Gazeteci Talip Öztürk, gazeteciliğin sadece eleştirmek ya da sorunları ortaya koymakla sınırlı olmadığını, toplumun aynı zamanda umut veren, çözüm odaklı haberlere de ihtiyacı olduğunu vurguladı. Öztürk, yayın politikalarında bu dengeyi gözetmeye çalıştıklarını söyledi.
Karanlığı göstermek kadar ışığı da göstermek gerek
Sahada uzun yıllardır gazetecilik yapan Talip Öztürk, yerel basının yalnızca eleştirel değil, aynı zamanda yapıcı bir rol üstlenmesi gerektiğini ifade etti. “Evet, gazetecilik bir denetim mekanizmasıdır; yanlış olanı göstermek bizim görevimiz.
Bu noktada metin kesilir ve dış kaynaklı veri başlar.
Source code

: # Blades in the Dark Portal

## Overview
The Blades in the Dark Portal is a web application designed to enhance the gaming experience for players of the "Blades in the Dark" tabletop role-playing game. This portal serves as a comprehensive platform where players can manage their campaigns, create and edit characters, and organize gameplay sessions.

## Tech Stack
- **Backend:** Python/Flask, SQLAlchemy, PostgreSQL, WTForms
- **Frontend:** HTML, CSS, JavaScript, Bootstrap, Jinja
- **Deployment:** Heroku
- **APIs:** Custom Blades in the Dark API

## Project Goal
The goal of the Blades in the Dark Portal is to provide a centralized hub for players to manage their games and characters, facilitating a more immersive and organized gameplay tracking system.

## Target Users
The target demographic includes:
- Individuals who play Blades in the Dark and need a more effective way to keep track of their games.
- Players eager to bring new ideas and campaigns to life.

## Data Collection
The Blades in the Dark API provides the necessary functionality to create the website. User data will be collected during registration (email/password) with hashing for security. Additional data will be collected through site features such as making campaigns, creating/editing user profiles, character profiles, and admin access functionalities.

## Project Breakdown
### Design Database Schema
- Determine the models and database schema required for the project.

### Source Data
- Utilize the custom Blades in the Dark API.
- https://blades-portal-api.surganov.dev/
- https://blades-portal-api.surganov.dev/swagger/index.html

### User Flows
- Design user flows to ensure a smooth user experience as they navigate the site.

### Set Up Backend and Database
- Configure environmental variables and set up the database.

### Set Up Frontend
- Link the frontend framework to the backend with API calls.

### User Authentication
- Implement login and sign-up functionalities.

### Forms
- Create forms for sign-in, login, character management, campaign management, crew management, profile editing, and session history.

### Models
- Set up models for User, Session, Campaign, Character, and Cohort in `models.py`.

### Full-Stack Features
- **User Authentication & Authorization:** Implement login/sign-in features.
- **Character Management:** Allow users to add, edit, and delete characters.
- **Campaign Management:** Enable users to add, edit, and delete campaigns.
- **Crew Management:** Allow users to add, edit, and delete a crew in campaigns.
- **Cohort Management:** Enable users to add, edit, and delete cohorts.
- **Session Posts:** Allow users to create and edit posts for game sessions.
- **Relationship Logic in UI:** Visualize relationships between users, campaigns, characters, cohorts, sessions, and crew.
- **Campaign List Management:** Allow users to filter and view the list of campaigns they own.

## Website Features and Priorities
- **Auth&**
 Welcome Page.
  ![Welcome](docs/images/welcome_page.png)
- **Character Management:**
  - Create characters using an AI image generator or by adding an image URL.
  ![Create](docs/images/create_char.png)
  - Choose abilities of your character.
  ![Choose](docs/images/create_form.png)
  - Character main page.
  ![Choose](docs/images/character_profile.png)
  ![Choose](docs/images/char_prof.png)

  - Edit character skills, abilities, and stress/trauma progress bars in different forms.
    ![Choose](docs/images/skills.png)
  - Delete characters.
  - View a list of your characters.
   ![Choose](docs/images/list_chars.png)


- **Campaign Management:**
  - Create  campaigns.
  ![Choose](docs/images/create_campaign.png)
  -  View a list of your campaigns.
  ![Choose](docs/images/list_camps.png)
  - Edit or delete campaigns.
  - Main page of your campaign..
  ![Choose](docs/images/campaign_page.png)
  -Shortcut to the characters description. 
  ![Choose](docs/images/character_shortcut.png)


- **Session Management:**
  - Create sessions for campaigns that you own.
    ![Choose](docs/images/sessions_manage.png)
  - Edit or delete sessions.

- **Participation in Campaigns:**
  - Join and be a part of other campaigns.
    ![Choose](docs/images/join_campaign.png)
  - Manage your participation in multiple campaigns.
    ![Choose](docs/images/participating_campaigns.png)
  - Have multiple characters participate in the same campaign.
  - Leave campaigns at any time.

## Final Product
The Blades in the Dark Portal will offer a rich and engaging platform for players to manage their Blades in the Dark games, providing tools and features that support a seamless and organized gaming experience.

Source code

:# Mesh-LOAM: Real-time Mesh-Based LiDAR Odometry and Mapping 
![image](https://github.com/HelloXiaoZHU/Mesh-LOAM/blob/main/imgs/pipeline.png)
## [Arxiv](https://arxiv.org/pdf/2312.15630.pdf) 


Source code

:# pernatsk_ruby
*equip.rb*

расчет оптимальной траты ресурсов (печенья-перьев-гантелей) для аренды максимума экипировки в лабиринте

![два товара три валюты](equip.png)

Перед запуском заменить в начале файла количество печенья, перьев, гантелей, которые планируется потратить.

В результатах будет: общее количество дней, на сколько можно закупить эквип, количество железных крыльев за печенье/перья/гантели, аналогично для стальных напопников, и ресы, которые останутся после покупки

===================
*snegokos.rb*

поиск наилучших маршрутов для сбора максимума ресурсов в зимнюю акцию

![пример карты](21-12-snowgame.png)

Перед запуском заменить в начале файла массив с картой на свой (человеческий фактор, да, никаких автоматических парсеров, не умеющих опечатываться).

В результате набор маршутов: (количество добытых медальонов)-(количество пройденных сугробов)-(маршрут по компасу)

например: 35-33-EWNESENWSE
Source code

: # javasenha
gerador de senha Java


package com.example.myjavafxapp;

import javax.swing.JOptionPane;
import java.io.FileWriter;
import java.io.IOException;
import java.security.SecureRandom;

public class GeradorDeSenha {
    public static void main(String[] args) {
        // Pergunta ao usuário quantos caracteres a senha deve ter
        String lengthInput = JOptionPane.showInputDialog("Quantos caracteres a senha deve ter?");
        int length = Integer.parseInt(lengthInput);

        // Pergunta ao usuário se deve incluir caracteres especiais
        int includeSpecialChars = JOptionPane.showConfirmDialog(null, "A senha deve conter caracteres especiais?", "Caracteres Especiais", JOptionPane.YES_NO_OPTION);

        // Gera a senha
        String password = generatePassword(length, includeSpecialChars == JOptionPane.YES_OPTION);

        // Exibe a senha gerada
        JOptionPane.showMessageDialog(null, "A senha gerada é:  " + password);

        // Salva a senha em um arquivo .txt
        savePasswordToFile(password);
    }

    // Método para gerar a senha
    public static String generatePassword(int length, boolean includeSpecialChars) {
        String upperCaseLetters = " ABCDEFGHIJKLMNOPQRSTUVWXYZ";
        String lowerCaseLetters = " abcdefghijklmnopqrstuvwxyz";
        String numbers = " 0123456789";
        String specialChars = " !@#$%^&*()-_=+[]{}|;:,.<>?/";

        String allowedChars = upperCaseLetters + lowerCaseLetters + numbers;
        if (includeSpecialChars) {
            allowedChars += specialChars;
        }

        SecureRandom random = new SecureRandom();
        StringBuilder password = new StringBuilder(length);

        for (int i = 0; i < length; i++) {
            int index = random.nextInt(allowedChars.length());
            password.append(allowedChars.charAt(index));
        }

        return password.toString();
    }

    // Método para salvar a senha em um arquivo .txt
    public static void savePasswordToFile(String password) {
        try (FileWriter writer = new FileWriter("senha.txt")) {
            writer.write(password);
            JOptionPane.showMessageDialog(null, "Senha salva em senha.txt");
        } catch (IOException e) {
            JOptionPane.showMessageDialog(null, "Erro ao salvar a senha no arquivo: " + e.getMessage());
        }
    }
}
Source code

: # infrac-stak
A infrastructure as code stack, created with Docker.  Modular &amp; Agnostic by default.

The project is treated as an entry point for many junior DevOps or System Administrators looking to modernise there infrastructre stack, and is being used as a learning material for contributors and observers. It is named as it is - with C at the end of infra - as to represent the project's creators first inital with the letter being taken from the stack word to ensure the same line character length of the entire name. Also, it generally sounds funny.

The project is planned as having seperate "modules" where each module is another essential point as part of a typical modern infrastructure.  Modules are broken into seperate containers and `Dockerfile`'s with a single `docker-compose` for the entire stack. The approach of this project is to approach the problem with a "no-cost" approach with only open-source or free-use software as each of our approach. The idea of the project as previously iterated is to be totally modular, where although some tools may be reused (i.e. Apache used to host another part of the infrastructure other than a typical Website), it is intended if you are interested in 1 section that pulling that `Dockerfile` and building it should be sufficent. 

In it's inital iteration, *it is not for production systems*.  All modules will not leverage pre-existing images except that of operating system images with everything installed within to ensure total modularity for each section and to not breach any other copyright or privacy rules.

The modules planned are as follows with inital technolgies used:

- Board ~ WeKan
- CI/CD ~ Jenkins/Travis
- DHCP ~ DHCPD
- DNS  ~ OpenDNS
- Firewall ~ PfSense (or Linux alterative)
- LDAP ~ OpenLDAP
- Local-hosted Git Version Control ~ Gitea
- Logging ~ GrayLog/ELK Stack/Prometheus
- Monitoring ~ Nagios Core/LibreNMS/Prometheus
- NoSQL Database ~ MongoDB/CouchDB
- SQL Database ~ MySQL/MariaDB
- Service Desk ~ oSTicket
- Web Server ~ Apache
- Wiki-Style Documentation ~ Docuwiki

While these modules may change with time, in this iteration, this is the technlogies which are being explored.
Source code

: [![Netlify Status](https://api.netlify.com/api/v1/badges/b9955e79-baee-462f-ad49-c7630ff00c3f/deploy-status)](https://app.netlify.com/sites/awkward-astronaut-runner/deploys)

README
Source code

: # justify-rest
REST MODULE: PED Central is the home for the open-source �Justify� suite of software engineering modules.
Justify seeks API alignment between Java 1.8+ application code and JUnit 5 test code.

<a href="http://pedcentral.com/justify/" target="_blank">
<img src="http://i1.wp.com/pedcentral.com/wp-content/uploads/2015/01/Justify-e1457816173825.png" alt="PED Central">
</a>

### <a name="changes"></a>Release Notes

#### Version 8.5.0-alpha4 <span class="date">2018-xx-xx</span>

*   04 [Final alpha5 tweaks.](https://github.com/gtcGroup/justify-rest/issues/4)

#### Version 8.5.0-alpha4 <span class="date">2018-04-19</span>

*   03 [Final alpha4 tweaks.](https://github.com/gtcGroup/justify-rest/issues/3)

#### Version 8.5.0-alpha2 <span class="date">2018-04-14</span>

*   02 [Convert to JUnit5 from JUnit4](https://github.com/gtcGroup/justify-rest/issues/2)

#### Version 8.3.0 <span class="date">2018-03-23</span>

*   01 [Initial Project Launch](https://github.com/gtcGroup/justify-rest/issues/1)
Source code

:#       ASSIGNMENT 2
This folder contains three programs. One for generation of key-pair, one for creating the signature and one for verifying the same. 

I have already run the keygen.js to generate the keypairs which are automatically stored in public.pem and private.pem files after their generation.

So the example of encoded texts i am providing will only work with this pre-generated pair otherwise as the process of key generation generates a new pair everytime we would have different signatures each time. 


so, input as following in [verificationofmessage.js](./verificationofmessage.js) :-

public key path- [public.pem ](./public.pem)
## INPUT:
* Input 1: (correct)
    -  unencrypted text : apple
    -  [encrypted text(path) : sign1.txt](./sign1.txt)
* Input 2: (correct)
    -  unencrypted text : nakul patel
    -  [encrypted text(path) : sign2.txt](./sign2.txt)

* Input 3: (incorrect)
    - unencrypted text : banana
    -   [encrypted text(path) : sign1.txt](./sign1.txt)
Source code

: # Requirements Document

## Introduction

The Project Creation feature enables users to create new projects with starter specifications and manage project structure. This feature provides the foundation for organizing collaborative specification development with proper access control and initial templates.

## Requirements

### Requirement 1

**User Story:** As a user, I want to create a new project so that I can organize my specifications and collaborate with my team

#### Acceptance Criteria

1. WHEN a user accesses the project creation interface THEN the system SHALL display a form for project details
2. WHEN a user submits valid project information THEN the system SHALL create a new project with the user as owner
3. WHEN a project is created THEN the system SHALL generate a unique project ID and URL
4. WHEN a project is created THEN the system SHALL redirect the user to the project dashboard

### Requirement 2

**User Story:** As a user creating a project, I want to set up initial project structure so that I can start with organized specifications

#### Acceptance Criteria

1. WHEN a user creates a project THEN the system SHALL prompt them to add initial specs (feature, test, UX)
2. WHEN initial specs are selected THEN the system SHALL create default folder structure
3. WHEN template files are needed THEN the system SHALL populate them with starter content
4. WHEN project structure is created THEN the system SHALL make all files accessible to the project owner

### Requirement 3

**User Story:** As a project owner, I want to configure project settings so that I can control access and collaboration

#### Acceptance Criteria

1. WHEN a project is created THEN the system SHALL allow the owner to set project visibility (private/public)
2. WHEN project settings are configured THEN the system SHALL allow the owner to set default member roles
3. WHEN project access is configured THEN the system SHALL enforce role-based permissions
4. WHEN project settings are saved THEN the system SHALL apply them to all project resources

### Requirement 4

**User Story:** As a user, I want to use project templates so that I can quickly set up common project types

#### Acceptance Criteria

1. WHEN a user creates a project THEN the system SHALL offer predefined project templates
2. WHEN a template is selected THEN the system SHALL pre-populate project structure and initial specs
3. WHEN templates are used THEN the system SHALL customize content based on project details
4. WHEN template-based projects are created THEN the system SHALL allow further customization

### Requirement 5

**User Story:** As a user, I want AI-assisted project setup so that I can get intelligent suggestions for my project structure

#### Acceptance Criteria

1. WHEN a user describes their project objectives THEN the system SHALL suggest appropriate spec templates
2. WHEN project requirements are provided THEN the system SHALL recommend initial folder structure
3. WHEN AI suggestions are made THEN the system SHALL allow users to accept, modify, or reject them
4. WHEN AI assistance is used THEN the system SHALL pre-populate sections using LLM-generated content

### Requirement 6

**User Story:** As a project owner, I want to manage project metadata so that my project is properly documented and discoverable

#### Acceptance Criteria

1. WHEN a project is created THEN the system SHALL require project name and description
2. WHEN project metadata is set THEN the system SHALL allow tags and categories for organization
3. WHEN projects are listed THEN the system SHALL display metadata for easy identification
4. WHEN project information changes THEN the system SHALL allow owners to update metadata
Ama karanlığı göstermek kadar, ışığı da göstermek sorumluluğumuz,” dedi.
“Toplumun sadece bilgiye değil, umuda da ihtiyacı var. Hep kriz, yolsuzluk, şiddet haberleriyle boğulan bir toplumda, iyi şeylerin de var olduğunu göstermek hem moral hem de sosyal denge açısından önemlidir.”
Çözüm odaklı habercilik öncelik olmalı
Gazeteciliğin sadece problem anlatmakla kalmaması, aynı zamanda çözüm arayışına katkı sunması gerektiğini savunan Öztürk, haber anlayışlarında bu ilkeyi gözetmeye çalıştıklarını belirtti. “Bir sorunu gösterirken, bunun çözüm yollarını da araştırmak; iyi uygulamalara yer vermek bizim için bir yayın politikası haline geldi,” dedi.
Bu tür haberlerin hem toplumda güven duygusunu pekiştirdiğini hem de yerel yönetimler üzerinde pozitif bir etki yarattığını belirten Öztürk, şunları ekledi:
“Yapıcı habercilik, eleştirel duruşu yumuşatmak değildir. Tam tersine, çözümün parçası olabilen bir gazetecilik anlayışı yaratmaktır. İnsanlara sadece neyin kötü olduğunu değil, neyin mümkün olabileceğini de göstermeliyiz.”
Umut da kamu yararının bir parçasıdır
Toplumda umutsuzluk ve güvensizliğin yaygınlaştığı dönemlerde basının rolünün daha da önemli hale geldiğini vurgulayan Öztürk, “Biz gazeteciler olarak kamu yararını gözetmekten söz ediyoruz. Umut, güven, dayanışma da bu yararın bir parçasıdır. Halk sadece bilgilendirilmek değil, aynı zamanda güçlendirilmek ister,” diyerek sözlerini tamamladı.